I am developing a piece of software that have several steps to compute over some data, and i was thinking in may changing the order of those steps pragmatically so i can check what would be the best order for some data.
Let me exemplify: I have let's say 3 steps (it's actually more):
stepA(data);
stepB(data);
stepC(data);
And I want a contraption that allow me to walk thought every permutation of those steps and then check results. Something like that:
data = originalData; i=0;
while (someMagic(&data,[stepA,stepB,stepC],i++)){
checkResults(data);
data = originalData;
}
then someMagic execute A,B then C on i==0. A, C then B on i==1. B, A then C on i==2 and so on.
You can use function pointers, maybe something like the following:
typedef void (*func)(void *data);
int someMagic(void *data, func *func_list, int i) {
switch (i) {
case 0:
func_list[0](data);
func_list[1](data);
func_list[2](data);
break;
case 1:
func_list[0](data);
func_list[2](data);
func_list[1](data);
break;
case 2:
func_list[1](data);
func_list[0](data);
func_list[2](data);
break;
default: return 0;
}
return 1;
}
func steps[3] = {
stepA,
stepB,
stepC
}
while (someMagic(&data, steps, i++)) {
....
}
The key is to find a way to iterate over the set of permutations of the [0, n[ integer interval.
A permutation (in the mathematical meaning) can be seen as a bijection of [0, n[ into itself and can be represented by the image of this permutation, applied to [0, n[.

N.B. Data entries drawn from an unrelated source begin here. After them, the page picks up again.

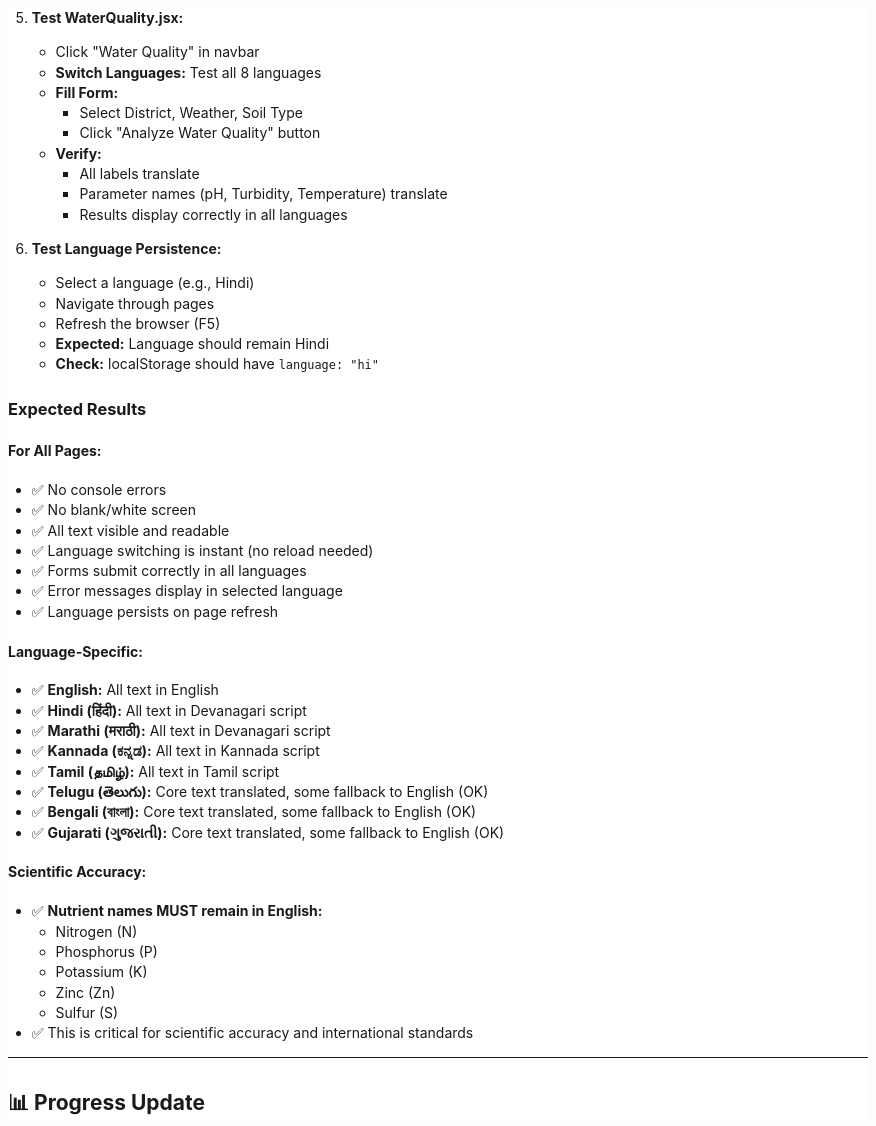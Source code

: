 5. **Test WaterQuality.jsx:**
   - Click "Water Quality" in navbar
   - **Switch Languages:** Test all 8 languages
   - **Fill Form:**
     - Select District, Weather, Soil Type
     - Click "Analyze Water Quality" button
   - **Verify:**
     - All labels translate
     - Parameter names (pH, Turbidity, Temperature) translate
     - Results display correctly in all languages

6. **Test Language Persistence:**
   - Select a language (e.g., Hindi)
   - Navigate through pages
   - Refresh the browser (F5)
   - **Expected:** Language should remain Hindi
   - **Check:** localStorage should have `language: "hi"`

### Expected Results

#### For All Pages:
- ✅ No console errors
- ✅ No blank/white screen
- ✅ All text visible and readable
- ✅ Language switching is instant (no reload needed)
- ✅ Forms submit correctly in all languages
- ✅ Error messages display in selected language
- ✅ Language persists on page refresh

#### Language-Specific:
- ✅ **English:** All text in English
- ✅ **Hindi (हिंदी):** All text in Devanagari script
- ✅ **Marathi (मराठी):** All text in Devanagari script
- ✅ **Kannada (ಕನ್ನಡ):** All text in Kannada script
- ✅ **Tamil (தமிழ்):** All text in Tamil script
- ✅ **Telugu (తెలుగు):** Core text translated, some fallback to English (OK)
- ✅ **Bengali (বাংলা):** Core text translated, some fallback to English (OK)
- ✅ **Gujarati (ગુજરાતી):** Core text translated, some fallback to English (OK)

#### Scientific Accuracy:
- ✅ **Nutrient names MUST remain in English:**
  - Nitrogen (N)
  - Phosphorus (P)
  - Potassium (K)
  - Zinc (Zn)
  - Sulfur (S)
- ✅ This is critical for scientific accuracy and international standards

---

## 📊 Progress Update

for example, consider the permutation of [0, 3[:
0 -> 1
1 -> 2
2 -> 0
it can be seen as the tuple (1, 2, 0), which in C, translate naturally to the array of integers permutation = (int []){1, 2, 0};.
Suppose you have an array of function pointers steps, then for each permutation, you'll then want to call steps[permutation[i]], for each value of i in [0, n[.
The following code implements this algorithm:
#include <stdlib.h>
#include <string.h>
#include <stdio.h>
static void stepA(int data) { printf("%d: %s\n", data, __func__); }
static void stepB(int data) { printf("%d: %s\n", data, __func__); }
static void stepC(int data) { printf("%d: %s\n", data, __func__); }
static void (* const steps[])(int) = {stepA, stepB, stepC,};
static int fact(int n) { return n == 0 ? 1 : fact(n - 1) * n; }
static int compare_int(const void *pa, const void *pb)
{
return *(const int *)pa - *(const int *)pb;
}
static void get_next_permutation(int tab[], size_t n)
{
int tmp;
unsigned i;
unsigned j;
unsigned k;
/* to find the next permutation in the lexicographic order
* source: question 4 (in french, sorry ^^) of
* https://liris.cnrs.fr/~aparreau/Teaching/INF233/TP2-permutation.pdf
. */
/* 1. find the biggest index i for which tab[i] < tab[i+1] */
for (k = 0; k < n - 1; k++)
if (tab[k] < tab[k + 1])
i = k;
/* 2. Find the index j of the smallest element, bigger than tab[i],
* located after i */
j = i + 1;
for (k = i + 1; k < n; k++)
if (tab[k] > tab[i] && tab[k] < tab[j])
j = k;
/* 3. Swap the elements of index i and j */
tmp = tab[i];
tab[i] = tab[j];
tab[j] = tmp;
/* 4. Sort the array in ascending order, after index i */
qsort(tab + i + 1, n - (i + 1), sizeof(*tab), compare_int);
}
int main(void)
{
int n = sizeof(steps) / sizeof(*steps);
int j;
int i;
int permutation[n];
int f = fact(n);
/* first permutation is identity */
for (i = 0; i < n; i++)
permutation[i] = i;
for (j = 0; j < f; j++) {
for (i = 0; i < n; i++)
steps[permutation[i]](i);
if (j != f - 1)
get_next_permutation(permutation, n);
}
return EXIT_SUCCESS;
}
The outer loop in main, indexed by j, iterates over all the n! permutations, while the inner one, indexed by i, iterates overs the n steps.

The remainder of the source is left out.